→ Brief
This exercise calls for every record to be set down again, exactly and in full.

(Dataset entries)
----

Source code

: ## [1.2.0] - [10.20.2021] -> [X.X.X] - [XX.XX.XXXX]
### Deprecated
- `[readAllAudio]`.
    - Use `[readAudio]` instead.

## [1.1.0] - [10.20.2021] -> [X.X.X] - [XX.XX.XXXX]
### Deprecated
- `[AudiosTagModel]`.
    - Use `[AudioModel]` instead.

----

→ Result of this task
Source code

: ## [1.2.0] - [10.20.2021] -> [X.X.X] - [XX.XX.XXXX]
### Deprecated
- `[readAllAudio]`.
    - Use `[readAudio]` instead.

## [1.1.0] - [10.20.2021] -> [X.X.X] - [XX.XX.XXXX]
### Deprecated
- `[AudiosTagModel]`.
    - Use `[AudioModel]` instead.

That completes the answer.